Work required — From the data below, retype exactly the lines starting with the one that contains "- ⚠️ **set_mapped**" and ending with the one that contains "- ⚠️ **set_margin_bottom**", both included.

Data for review —
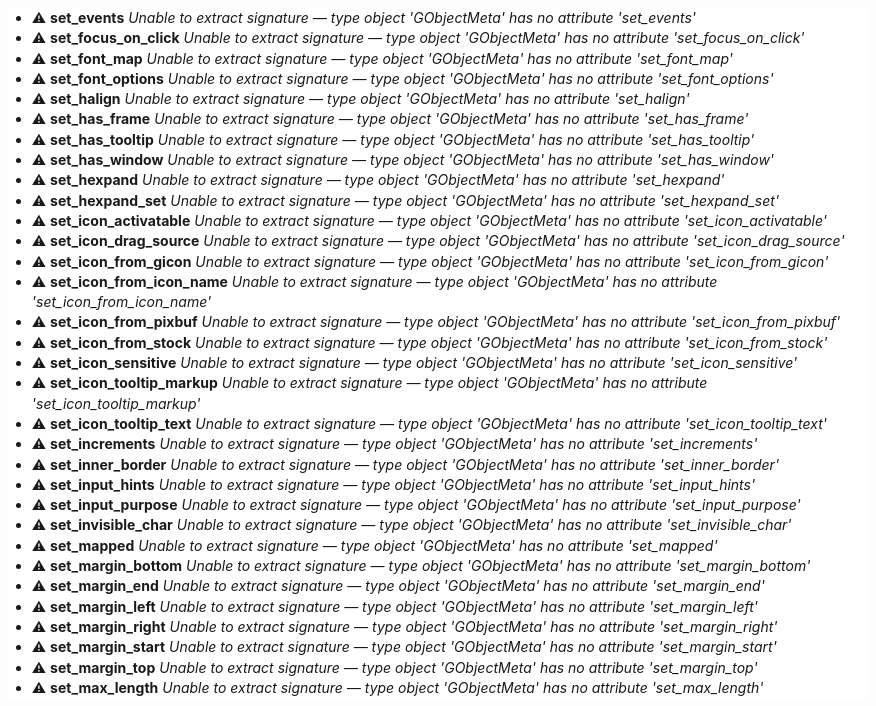   - ⚠️ **set_events** _Unable to extract signature — type object 'GObjectMeta' has no attribute 'set_events'_<br>
  - ⚠️ **set_focus_on_click** _Unable to extract signature — type object 'GObjectMeta' has no attribute 'set_focus_on_click'_<br>
  - ⚠️ **set_font_map** _Unable to extract signature — type object 'GObjectMeta' has no attribute 'set_font_map'_<br>
  - ⚠️ **set_font_options** _Unable to extract signature — type object 'GObjectMeta' has no attribute 'set_font_options'_<br>
  - ⚠️ **set_halign** _Unable to extract signature — type object 'GObjectMeta' has no attribute 'set_halign'_<br>
  - ⚠️ **set_has_frame** _Unable to extract signature — type object 'GObjectMeta' has no attribute 'set_has_frame'_<br>
  - ⚠️ **set_has_tooltip** _Unable to extract signature — type object 'GObjectMeta' has no attribute 'set_has_tooltip'_<br>
  - ⚠️ **set_has_window** _Unable to extract signature — type object 'GObjectMeta' has no attribute 'set_has_window'_<br>
  - ⚠️ **set_hexpand** _Unable to extract signature — type object 'GObjectMeta' has no attribute 'set_hexpand'_<br>
  - ⚠️ **set_hexpand_set** _Unable to extract signature — type object 'GObjectMeta' has no attribute 'set_hexpand_set'_<br>
  - ⚠️ **set_icon_activatable** _Unable to extract signature — type object 'GObjectMeta' has no attribute 'set_icon_activatable'_<br>
  - ⚠️ **set_icon_drag_source** _Unable to extract signature — type object 'GObjectMeta' has no attribute 'set_icon_drag_source'_<br>
  - ⚠️ **set_icon_from_gicon** _Unable to extract signature — type object 'GObjectMeta' has no attribute 'set_icon_from_gicon'_<br>
  - ⚠️ **set_icon_from_icon_name** _Unable to extract signature — type object 'GObjectMeta' has no attribute 'set_icon_from_icon_name'_<br>
  - ⚠️ **set_icon_from_pixbuf** _Unable to extract signature — type object 'GObjectMeta' has no attribute 'set_icon_from_pixbuf'_<br>
  - ⚠️ **set_icon_from_stock** _Unable to extract signature — type object 'GObjectMeta' has no attribute 'set_icon_from_stock'_<br>
  - ⚠️ **set_icon_sensitive** _Unable to extract signature — type object 'GObjectMeta' has no attribute 'set_icon_sensitive'_<br>
  - ⚠️ **set_icon_tooltip_markup** _Unable to extract signature — type object 'GObjectMeta' has no attribute 'set_icon_tooltip_markup'_<br>
  - ⚠️ **set_icon_tooltip_text** _Unable to extract signature — type object 'GObjectMeta' has no attribute 'set_icon_tooltip_text'_<br>
  - ⚠️ **set_increments** _Unable to extract signature — type object 'GObjectMeta' has no attribute 'set_increments'_<br>
  - ⚠️ **set_inner_border** _Unable to extract signature — type object 'GObjectMeta' has no attribute 'set_inner_border'_<br>
  - ⚠️ **set_input_hints** _Unable to extract signature — type object 'GObjectMeta' has no attribute 'set_input_hints'_<br>
  - ⚠️ **set_input_purpose** _Unable to extract signature — type object 'GObjectMeta' has no attribute 'set_input_purpose'_<br>
  - ⚠️ **set_invisible_char** _Unable to extract signature — type object 'GObjectMeta' has no attribute 'set_invisible_char'_<br>
  - ⚠️ **set_mapped** _Unable to extract signature — type object 'GObjectMeta' has no attribute 'set_mapped'_<br>
  - ⚠️ **set_margin_bottom** _Unable to extract signature — type object 'GObjectMeta' has no attribute 'set_margin_bottom'_<br>
  - ⚠️ **set_margin_end** _Unable to extract signature — type object 'GObjectMeta' has no attribute 'set_margin_end'_<br>
  - ⚠️ **set_margin_left** _Unable to extract signature — type object 'GObjectMeta' has no attribute 'set_margin_left'_<br>
  - ⚠️ **set_margin_right** _Unable to extract signature — type object 'GObjectMeta' has no attribute 'set_margin_right'_<br>
  - ⚠️ **set_margin_start** _Unable to extract signature — type object 'GObjectMeta' has no attribute 'set_margin_start'_<br>
  - ⚠️ **set_margin_top** _Unable to extract signature — type object 'GObjectMeta' has no attribute 'set_margin_top'_<br>
  - ⚠️ **set_max_length** _Unable to extract signature — type object 'GObjectMeta' has no attribute 'set_max_length'_<br>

Output of the exercise —
  - ⚠️ **set_mapped** _Unable to extract signature — type object 'GObjectMeta' has no attribute 'set_mapped'_<br>
  - ⚠️ **set_margin_bottom** _Unable to extract signature — type object 'GObjectMeta' has no attribute 'set_margin_bottom'_<br>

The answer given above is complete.